There's a lot of funny stuff in the Brotherly Fun interview too, when Michael was like 11 or 12
Tito: Well Michael, now we're rapping about things we're having fun with, but you did something we had fun with, but you didn't have fun. How about when Miss Broda (??) made you stand in that corner in school for a whole hour. How did you feel about that? - Michael: Ehh, I don't know.. Jermaine: Yeah, for singing in class huh? - Michael: See, well I can't help that I have to sing, to stay in tune!
And Michael about girls:
"Well I like dey legs big... and I like 'em with pretty big eyes... and uhh, let's see what else I like about gals" *Brothers are laughing in background* - Tito: How about their personality, Mike? "Yeah I like their personality. Yeah that's one thing I like about them."
And there's more from the Brotherly Fun, part 2
Tito: "I bet you a million there's a tune ya'll are writing, I bet you I'll sell twice as much as you do." - Michael: Not my tunes!

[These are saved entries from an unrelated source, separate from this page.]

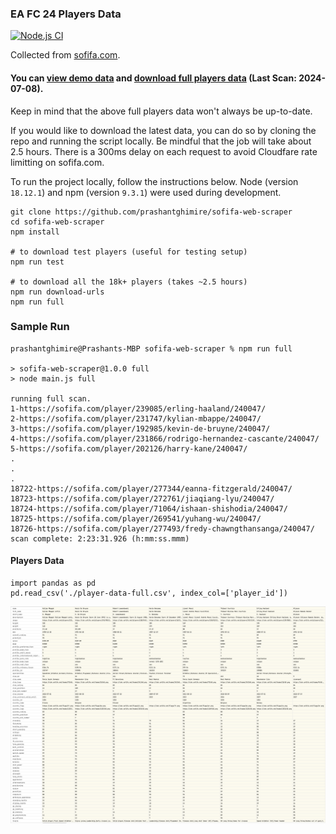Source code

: ### EA FC 24 Players Data
[![Node.js CI](https://github.com/prashantghimire/sofifa-web-scraper/actions/workflows/node.js.yml/badge.svg)](https://github.com/prashantghimire/sofifa-web-scraper/actions/workflows/node.js.yml)

Collected from [sofifa.com](https://sofifa.com).
#### You can [view demo data](./output/player-data-test.csv) and [download full players data](./output/player-data-full.csv) (Last Scan: 2024-07-08).
Keep in mind that the above full players data won't always be up-to-date.

If you would like to download the latest data, you can do so by cloning the repo and running the script locally. 
Be mindful that the job will take about 2.5 hours. There is a 300ms delay on each request to avoid Cloudfare rate limitting on sofifa.com.

To run the project locally, follow the instructions below.
Node (version `18.12.1`) and npm (version `9.3.1`) were used during development.

```
git clone https://github.com/prashantghimire/sofifa-web-scraper
cd sofifa-web-scraper
npm install

# to download test players (useful for testing setup)
npm run test

# to download all the 18k+ players (takes ~2.5 hours)
npm run download-urls
npm run full
```

### Sample Run
```
prashantghimire@Prashants-MBP sofifa-web-scraper % npm run full

> sofifa-web-scraper@1.0.0 full
> node main.js full

running full scan.
1-https://sofifa.com/player/239085/erling-haaland/240047/
2-https://sofifa.com/player/231747/kylian-mbappe/240047/
3-https://sofifa.com/player/192985/kevin-de-bruyne/240047/
4-https://sofifa.com/player/231866/rodrigo-hernandez-cascante/240047/
5-https://sofifa.com/player/202126/harry-kane/240047/
.
.
.
18722-https://sofifa.com/player/277344/eanna-fitzgerald/240047/
18723-https://sofifa.com/player/272761/jiaqiang-lyu/240047/
18724-https://sofifa.com/player/71064/ishaan-shishodia/240047/
18725-https://sofifa.com/player/269541/yuhang-wu/240047/
18726-https://sofifa.com/player/277493/fredy-chawngthansanga/240047/
scan complete: 2:23:31.926 (h:mm:ss.mmm)
```

#### Players Data

```
import pandas as pd
pd.read_csv('./player-data-full.csv', index_col=['player_id'])
```

<img src="images/player_data.png"  alt="Basic"/>
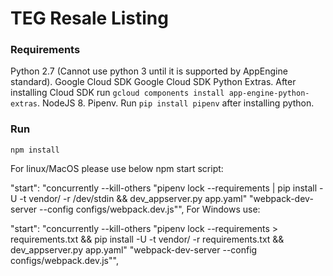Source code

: # TEG Resale Listing

### Requirements
Python 2.7 (Cannot use python 3 until it is supported by AppEngine standard).
Google Cloud SDK
Google Cloud SDK Python Extras. After installing Cloud SDK run ```gcloud components install app-engine-python-extras```.
NodeJS 8.
Pipenv. Run ```pip install pipenv``` after installing python.

### Run
```
npm install
```
For linux/MacOS please use below npm start script:

"start": "concurrently --kill-others \"pipenv lock --requirements | pip install -U -t vendor/ -r /dev/stdin && dev_appserver.py app.yaml\" \"webpack-dev-server --config configs/webpack.dev.js\"",
For Windows use:

 "start": "concurrently --kill-others \"pipenv lock --requirements > requirements.txt && pip install -U -t vendor/ -r requirements.txt && dev_appserver.py app.yaml\" \"webpack-dev-server --config configs/webpack.dev.js\"",


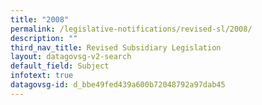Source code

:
 ```yaml
---
title: "2008"
permalink: /legislative-notifications/revised-sl/2008/
description: ""
third_nav_title: Revised Subsidiary Legislation
layout: datagovsg-v2-search
default_field: Subject
infotext: true
datagovsg-id: d_bbe49fed439a600b72048792a97dab45
---
```

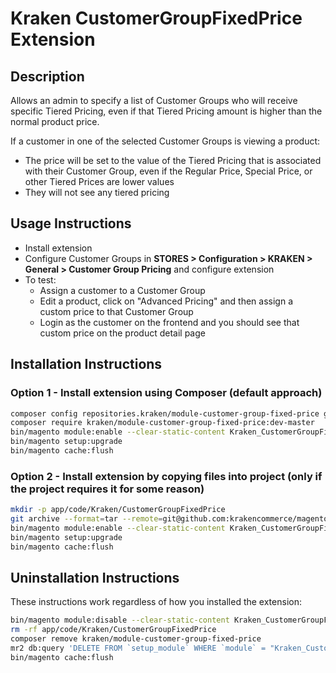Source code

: # Kraken CustomerGroupFixedPrice Extension

## Description

Allows an admin to specify a list of Customer Groups who will receive specific Tiered Pricing, even if that Tiered Pricing amount is higher than the normal product price.

If a customer in one of the selected Customer Groups is viewing a product:

* The price will be set to the value of the Tiered Pricing that is associated with their Customer Group, even if the Regular Price, Special Price, or other Tiered Prices are lower values
* They will not see any tiered pricing

## Usage Instructions

* Install extension
* Configure Customer Groups in **STORES > Configuration > KRAKEN > General > Customer Group Pricing** and configure extension
* To test:
    * Assign a customer to a Customer Group
    * Edit a product, click on "Advanced Pricing" and then assign a custom price to that Customer Group
    * Login as the customer on the frontend and you should see that custom price on the product detail page

## Installation Instructions

### Option 1 - Install extension using Composer (default approach)

```bash
composer config repositories.kraken/module-customer-group-fixed-price git https://github.com/krakencommerce/magento2-module-customer-group-fixed-price.git
composer require kraken/module-customer-group-fixed-price:dev-master
bin/magento module:enable --clear-static-content Kraken_CustomerGroupFixedPrice
bin/magento setup:upgrade
bin/magento cache:flush
```

### Option 2 - Install extension by copying files into project (only if the project requires it for some reason)

```bash
mkdir -p app/code/Kraken/CustomerGroupFixedPrice
git archive --format=tar --remote=git@github.com:krakencommerce/magento2-module-customer-group-fixed-price.git master | tar xf - -C app/code/Kraken/CustomerGroupFixedPrice/
bin/magento module:enable --clear-static-content Kraken_CustomerGroupFixedPrice
bin/magento setup:upgrade
bin/magento cache:flush
```

## Uninstallation Instructions

These instructions work regardless of how you installed the extension:

```bash
bin/magento module:disable --clear-static-content Kraken_CustomerGroupFixedPrice
rm -rf app/code/Kraken/CustomerGroupFixedPrice
composer remove kraken/module-customer-group-fixed-price
mr2 db:query 'DELETE FROM `setup_module` WHERE `module` = "Kraken_CustomerGroupFixedPrice"'
bin/magento cache:flush
```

Jackie: "The other day you know, I looked at Mike's drawer you know, and I saw his folder, the songs he was writing.. and it was so funny I just laughed at the lyrics" - Michael (sounding a bit upset): "What were the lyrics, tell me the lyrics!" Jermaine: "What was it about, peanut butter and crackers?" () - Jackie: "Well I give him a 100% you know, cause he's really trying though. That's good, he's trying. Michael: "What, what were the lyrics?" - Jackie: Well, I don't wanna have everybody laugh Tito: "What you talking about "Jack and Jill"?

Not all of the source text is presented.